La ricerca, coordinata dal professore Michele Caraglia, responsabile del Laboratorio di Oncologia Molecolare e di Precisione di Biogem, ha messo in luce l’uso innovativo di nanoparticelle per veicolare microRNA (miRNA) come potenziale trattamento per il glioblastoma, uno dei tumori cerebrali primari più aggressivi. Il lavoro, svolto dalla dottoressa Marianna Abate (Biogem) e dalla professoressa Silvia Zappavigna (Università della Campania L. Vanvitelli), coadiuvate dai professori Giuseppe De Rosa e Virginia Campani (Dipartimento di Farmacia Università Federico II) e dai dottori Carlo Leonetti e Manuela Porru (Istituto Superiore di Sanità), riguarda, in particolare, il glioblastoma multiforme, che rappresenta il 54% di tutti i gliomi, con un’incidenza del 15% su tutti i tumori cerebrali primari negli adulti. Una neoplasia fatale, caratterizzata, solitamente, da una sopravvivenza mediana di soli 15 mesi dal momento della diagnosi.
<<Nonostante i progressi nella caratterizzazione molecolare del glioblastoma – osserva Marianna Abate – il trattamento non è ancora personalizzato e si basa su un protocollo che prevede una resezione chirurgica e, a seguire, radioterapia e chemioterapia, quest’ultima successivamente ripetuta, con una prognosi, purtroppo, infausta>>. <<Grazie a questo nostro studio – precisa la dottoressa Abate – abbiamo invece sviluppato una terapia combinata a base di miRNA, miR-603 e miR-221, aventi come bersaglio l’enzima O6-metilguanina metil transferasi (MGMT), un enzima di riparo del DNA che induce chemio-resistenza>>.
<<Gli studi condotti in vitro – rivela ancora la dottoressa Abate – hanno dimostrato la biocompatibilità delle formulazioni di nanoparticelle utilizzate e l’effetto sinergico del trattamento combinato con il chemioterapico.
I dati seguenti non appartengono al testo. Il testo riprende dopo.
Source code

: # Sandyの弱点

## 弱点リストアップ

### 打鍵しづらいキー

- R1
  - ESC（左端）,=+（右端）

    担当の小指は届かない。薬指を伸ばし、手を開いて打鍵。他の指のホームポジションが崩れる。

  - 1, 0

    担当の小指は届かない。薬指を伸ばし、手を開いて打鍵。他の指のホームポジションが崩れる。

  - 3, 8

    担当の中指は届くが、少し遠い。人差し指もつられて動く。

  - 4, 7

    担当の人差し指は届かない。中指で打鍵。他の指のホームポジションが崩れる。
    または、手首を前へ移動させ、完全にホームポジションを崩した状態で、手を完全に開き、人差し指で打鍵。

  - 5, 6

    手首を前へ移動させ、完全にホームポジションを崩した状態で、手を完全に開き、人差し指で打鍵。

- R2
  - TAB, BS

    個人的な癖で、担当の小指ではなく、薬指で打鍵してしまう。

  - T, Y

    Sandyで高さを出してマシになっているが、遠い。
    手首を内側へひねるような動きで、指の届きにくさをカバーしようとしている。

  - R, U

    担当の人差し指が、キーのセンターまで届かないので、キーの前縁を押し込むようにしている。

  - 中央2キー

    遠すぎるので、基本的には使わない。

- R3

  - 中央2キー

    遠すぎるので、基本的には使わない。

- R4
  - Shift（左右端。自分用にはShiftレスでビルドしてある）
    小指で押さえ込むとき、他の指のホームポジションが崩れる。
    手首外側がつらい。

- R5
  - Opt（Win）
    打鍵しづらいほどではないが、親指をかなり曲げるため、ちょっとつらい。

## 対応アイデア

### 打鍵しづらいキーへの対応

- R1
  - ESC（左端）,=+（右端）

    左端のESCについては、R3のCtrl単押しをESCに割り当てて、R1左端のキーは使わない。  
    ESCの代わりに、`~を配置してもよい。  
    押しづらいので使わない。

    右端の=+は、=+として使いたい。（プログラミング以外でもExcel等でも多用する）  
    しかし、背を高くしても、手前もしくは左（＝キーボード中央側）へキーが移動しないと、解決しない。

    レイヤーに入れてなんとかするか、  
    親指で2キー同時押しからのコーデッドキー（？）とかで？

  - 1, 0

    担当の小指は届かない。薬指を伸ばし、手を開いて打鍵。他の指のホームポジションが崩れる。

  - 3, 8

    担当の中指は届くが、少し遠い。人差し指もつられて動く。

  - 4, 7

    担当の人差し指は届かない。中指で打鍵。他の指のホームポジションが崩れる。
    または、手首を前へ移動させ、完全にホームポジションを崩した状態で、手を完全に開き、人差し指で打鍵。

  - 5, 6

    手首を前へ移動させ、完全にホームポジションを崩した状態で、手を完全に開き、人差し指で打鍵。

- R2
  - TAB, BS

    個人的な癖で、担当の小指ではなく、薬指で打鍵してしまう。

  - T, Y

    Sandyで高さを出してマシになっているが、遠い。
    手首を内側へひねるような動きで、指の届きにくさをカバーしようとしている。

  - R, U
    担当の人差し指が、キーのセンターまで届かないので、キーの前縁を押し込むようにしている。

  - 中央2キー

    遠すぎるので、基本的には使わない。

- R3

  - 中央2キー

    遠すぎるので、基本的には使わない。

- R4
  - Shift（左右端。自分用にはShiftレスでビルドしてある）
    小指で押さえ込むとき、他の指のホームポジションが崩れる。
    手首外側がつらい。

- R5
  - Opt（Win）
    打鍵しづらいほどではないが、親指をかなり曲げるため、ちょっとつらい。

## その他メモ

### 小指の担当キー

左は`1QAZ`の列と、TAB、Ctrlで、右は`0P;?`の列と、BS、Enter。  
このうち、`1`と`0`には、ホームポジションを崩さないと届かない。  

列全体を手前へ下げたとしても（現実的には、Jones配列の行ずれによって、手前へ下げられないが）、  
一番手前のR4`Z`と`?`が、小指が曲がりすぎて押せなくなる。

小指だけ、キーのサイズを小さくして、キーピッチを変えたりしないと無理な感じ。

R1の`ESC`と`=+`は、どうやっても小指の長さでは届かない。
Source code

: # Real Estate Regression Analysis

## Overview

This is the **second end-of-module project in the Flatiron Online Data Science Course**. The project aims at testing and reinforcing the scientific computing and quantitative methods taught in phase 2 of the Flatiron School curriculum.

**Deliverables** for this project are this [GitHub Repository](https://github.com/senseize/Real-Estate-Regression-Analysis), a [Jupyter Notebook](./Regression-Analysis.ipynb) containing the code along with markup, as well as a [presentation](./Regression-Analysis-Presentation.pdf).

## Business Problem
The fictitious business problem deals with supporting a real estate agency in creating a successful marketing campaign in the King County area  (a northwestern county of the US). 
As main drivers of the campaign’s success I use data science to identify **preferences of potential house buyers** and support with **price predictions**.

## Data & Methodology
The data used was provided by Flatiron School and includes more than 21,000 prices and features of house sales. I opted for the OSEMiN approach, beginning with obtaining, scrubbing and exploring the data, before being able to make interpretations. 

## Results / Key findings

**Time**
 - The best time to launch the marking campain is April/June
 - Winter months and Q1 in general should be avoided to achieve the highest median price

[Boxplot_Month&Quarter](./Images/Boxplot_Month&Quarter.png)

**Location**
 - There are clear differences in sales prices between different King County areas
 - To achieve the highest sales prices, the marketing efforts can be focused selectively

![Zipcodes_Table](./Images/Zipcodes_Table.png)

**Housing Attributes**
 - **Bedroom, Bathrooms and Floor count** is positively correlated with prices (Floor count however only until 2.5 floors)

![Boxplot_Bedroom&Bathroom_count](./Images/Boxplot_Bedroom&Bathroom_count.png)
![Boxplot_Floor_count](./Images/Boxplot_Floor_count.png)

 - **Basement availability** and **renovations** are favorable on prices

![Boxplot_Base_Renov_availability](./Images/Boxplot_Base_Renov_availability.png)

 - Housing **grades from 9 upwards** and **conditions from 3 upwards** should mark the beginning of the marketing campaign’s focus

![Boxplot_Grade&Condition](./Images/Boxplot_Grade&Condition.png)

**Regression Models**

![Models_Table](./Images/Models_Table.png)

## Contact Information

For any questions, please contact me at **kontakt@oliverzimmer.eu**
Le indagini eseguite su modello animale di glioblastoma hanno riscontrato, in particolare, un aumento della sopravvivenza degli animali pari a circa il 30%. È stato infatti possibile osservare, dopo appena quattro settimane di trattamento, una stabilizzazione della malattia nel 66% dei casi esaminati>>.
<<Obiettivo del lavoro da me coordinato – conferma il professore Caraglia – è proporre una strategia terapeutica innovativa per il trattamento del glioblastoma>> e <<i risultati emersi – assicura infine il professore – rappresentano una speranza concreta per migliorare gli esiti clinici dei pazienti affetti da questa forma devastante di cancro>>.